• **DATA EXCERPTS**:
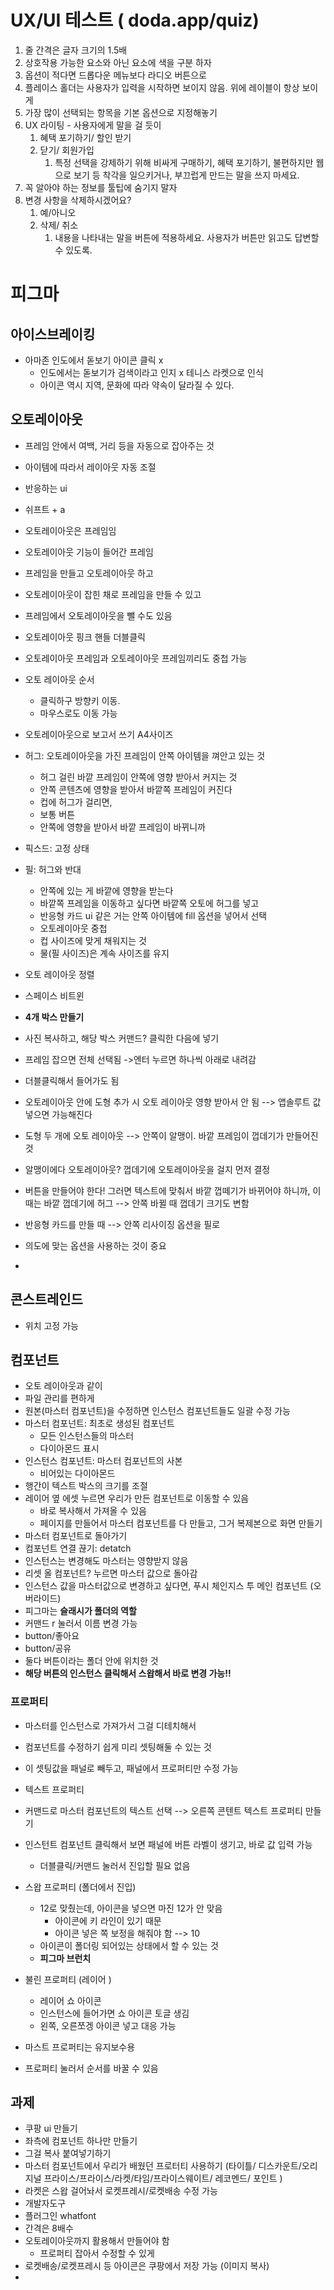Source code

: 
# UX/UI 테스트 ( doda.app/quiz)

1. 줄 간격은 글자 크기의 1.5배
2. 상호작용 가능한 요소와 아닌 요소에 색을 구분 하자
3. 옵션이 적다면 드롭다운 메뉴보다 라디오 버튼으로
4. 플레이스 홀더는 사용자가 입력을 시작하면 보이지 않음. 위에 레이블이 항상 보이게
5. 가장 많이 선택되는 항목을 기본 옵션으로 지정해놓기
6. UX 라이팅 - 사용자에게 말을 걸 듯이
	1. 혜택 포기하기/ 할인 받기
	2. 닫기/ 회원가입
		1. 특정 선택을 강제하기 위해 비싸게 구매하기, 혜택  포기하기, 불편하지만 웹으로 보기 등 착각을 일으키거나, 부끄럽게 만드는 말을 쓰지 마세요.
7. 꼭 알아야 하는 정보를 툴팁에 숨기지 말자
8. 변경 사항을 삭제하시겠어요? 
	1. 예/아니오
	2. 삭제/ 취소
		1. 내용을 나타내는 말을 버튼에 적용하세요. 사용자가 버튼만 읽고도 답변할 수 있도록.

# 피그마


## 아이스브레이킹
- 아마존 인도에서 돋보기 아이콘 클릭 x
	-  인도에서는 돋보기가 검색이라고 인지 x 테니스 라켓으로 인식
	- 아이콘 역시 지역, 문화에 따라 약속이 달라질 수 있다. 


## 오토레이아웃

- 프레임 안에서 여백, 거리 등을 자동으로 잡아주는 것 
- 아이템에 따라서 레이아웃 자동 조절
- 반응하는 ui
- 쉬프트 + a
- 오토레이아웃은 프레임임
- 오토레이아웃 기능이 들어간 프레임
- 프레임을 만들고 오토레이아웃 하고
- 오토레이아웃이 잡힌 채로 프레임을 만들 수 있고
- 프레임에서 오토레이아웃을 뺄 수도 있음 
- 오토레이아웃 핑크 핸들 더블클릭
- 오토레이아웃 프레임과 오토레이아웃 프레임끼리도 중첩 가능
- 오토 레이아웃 순서
	- 클릭하구 방향키 이동.
	- 마우스로도 이동 가능
- 오토레이아웃으로 보고서 쓰기 A4사이즈 
- 허그: 오토레이아웃을 가진 프레임이 안쪽 아이템을 껴안고 있는 것
	- 허그 걸린 바깥 프레임이 안쪽에 영향 받아서 커지는 것
	- 안쪽 콘텐츠에 영향을 받아서 바깥쪽 프레임이 커진다 
	- 컵에 허그가 걸리면, 
	- 보통 버튼 
	- 안쪽에 영향을 받아서 바깥 프레임이 바뀌니까 
- 픽스드: 고정 상태
- 필: 허그와 반대
	- 안쪽에 있는 게 바깥에 영향을 받는다
	- 바깥쪽 프레임을 이동하고 싶다면 바깥쪽 오토에 허그를 넣고
	- 반응형 카드 ui 같은 거는 안쪽 아이템에 fill 옵션을 넣어서 선택
	- 오토레이아웃 중첩 
	- 컵 사이즈에 맞게 채워지는 것
	- 물(필 사이즈)은 계속 사이즈를 유지
- 오토 레이아웃 정렬
- 스페이스 비트윈
- **4개 박스 만들기**
- 사진 복사하고, 해당 박스 커맨드? 클릭한 다음에 넣기 
- 프레임 잡으면 전체 선택됨 ->엔터 누르면 하나씩 아래로 내려감
- 더블클릭해서 들어가도 됨
- 오토레이아웃 안에 도형 추가 시 오토 레이아웃 영향 받아서 안 됨 --> 앱솔루트 값 넣으면 가능해진다 

- 도형 두 개에 오토 레이아웃 --> 안쪽이 알맹이. 바깥 프레임이 껍데기가 만들어진 것
- 알맹이에다 오토레이아웃? 껍데기에 오토레이아웃을 걸지 먼저 결정
- 버튼을 만들어야 한다! 그러면 텍스트에 맞춰서 바깥 껍떼기가 바뀌어야 하니까, 이 때는 바깥 껍데기에 허그 --> 안쪽 바뀔 때 껍데기 크기도 변함
- 반응형 카드를 만들 때 --> 안쪽 리사이징 옵션을 필로 
- 의도에 맞는 옵션을 사용하는 것이 중요 
- 

## 콘스트레인드
- 위치 고정 가능 

## 컴포넌트

- 오토 레이아웃과 같이
- 파일 관리를 편하게
- 원본(마스터 컴포넌트)을 수정하면 인스턴스 컴포넌트들도 일괄 수정 가능
- 마스터 컴포넌트: 최초로 생성된 컴포넌트
	- 모든 인스턴스들의 마스터
	- 다이아몬드 표시
- 인스턴스 컴포넌트: 마스터 컴포넌트의 사본
	- 비어있는 다이아몬드
- 행간이 텍스트 박스의 크기를 조절
- 레이어 옆 에셋 누르면 우리가 만든 컴포넌트로 이동할 수 있음 
	- 바로 복사해서 가져올 수 있음
	- 페이지를 만들어서 마스터 컴포넌트를 다 만들고, 그거 복제본으로 화면 만들기
- 마스터 컴포넌트로 돌아가기
- 컴포넌트 연결 끊기: detatch
- 인스턴스는 변경해도 마스터는 영향받지 않음
- 리셋 올 컴포넌트? 누르면 마스터 값으로 돌아감
- 인스턴스 값을 마스터값으로 변경하고 싶다면, 푸시 체인지스 투 메인 컴포넌트 (오버라이드)
- 피그마는 **슬래시가 폴더의 역할** 
- 커맨드 r 눌러서 이름 변경 가능
- button/좋아요
- button/공유
- 둘다 버튼이라는 폴더 안에 위치한 것
- **해당 버튼의 인스턴스 클릭해서 스왑해서 바로 변경 가능!!**

###  프로퍼티

- 마스터를 인스턴스로 가져가서 그걸 디테치해서 

- 컴포넌트를 수정하기 쉽게 미리 셋팅해둘 수 있는 것
- 이 셋팅값을 패널로 빼두고, 패널에서 프로퍼티만 수정 가능
- 텍스트 프로퍼티
- 커맨드로 마스터 컴포넌트의 텍스트 선택 --> 오른쪽 콘텐트 텍스트 프로퍼티 만들기 
- 인스턴트 컴포넌트 클릭해서 보면 패널에 버튼 라벨이 생기고, 바로 값  입력 가능
	- 더블클릭/커맨드 눌러서 진입할 필요 없음
- 스왑 프로퍼티 (폴더에서 진입)
	- 12로 맞췄는데, 아이콘을 넣으면 마진 12가 안 맞음
		- 아이콘에 키 라인이 있기 때문
		- 아이콘 넣은 쪽 보정을 해줘야 함 --> 10
	- 아이콘이 폴더링 되어있는 상태에서 할 수 있는 것 
	- **피그마 브런치**
- 불린 프로퍼티 (레이어 )
	- 레이어 쇼 아이콘
	- 인스턴스에 들어가면 쇼 아이콘 토글 생김 
	- 왼쪽, 오른쪼겡 아이콘 넣고 대응 가능
- 마스트 프로퍼티는 유지보수용 
- 프로퍼티 눌러서 순서를 바꿀 수 있음

## 과제

- 쿠팡 ui 만들기
- 좌측에 컴포넌트 하나만 만들기
- 그걸 복사 붙여넣기하기
- 마스터 컴포넌트에서 우리가 배웠던 프로터티 사용하기 (타이틀/ 디스카운트/오리지널 프라이스/프라이스/라켓/타임/프라이스웨이트/ 레코멘드/ 포인트 )
- 라켓은 스왑 걸어놔서 로켓프레시/로켓배송 수정 가능 
- 개발자도구
- 플러그인 whatfont
- 간격은 8배수
- 오토레이아웃까지 활용해서 만들어야 함
	- 프로퍼티 잡아서 수정할 수 있게
- 로켓배송/로켓프레시 등 아이콘은 쿠팡에서 저장 가능 (이미지 복사)
-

• **WHAT TO WORK ON**:
Repeat, word for word, the lines above between the line holding "6. UX 라이팅 - 사용자에게 말을 걸 듯이" and the line holding "- 아마존 인도에서 돋보기 아이콘 클릭 x", inclusive; omit everything else.

• **ANSWER SPACE**:
6. UX 라이팅 - 사용자에게 말을 걸 듯이
	1. 혜택 포기하기/ 할인 받기
	2. 닫기/ 회원가입
		1. 특정 선택을 강제하기 위해 비싸게 구매하기, 혜택  포기하기, 불편하지만 웹으로 보기 등 착각을 일으키거나, 부끄럽게 만드는 말을 쓰지 마세요.
7. 꼭 알아야 하는 정보를 툴팁에 숨기지 말자
8. 변경 사항을 삭제하시겠어요? 
	1. 예/아니오
	2. 삭제/ 취소
		1. 내용을 나타내는 말을 버튼에 적용하세요. 사용자가 버튼만 읽고도 답변할 수 있도록.

# 피그마


## 아이스브레이킹
- 아마존 인도에서 돋보기 아이콘 클릭 x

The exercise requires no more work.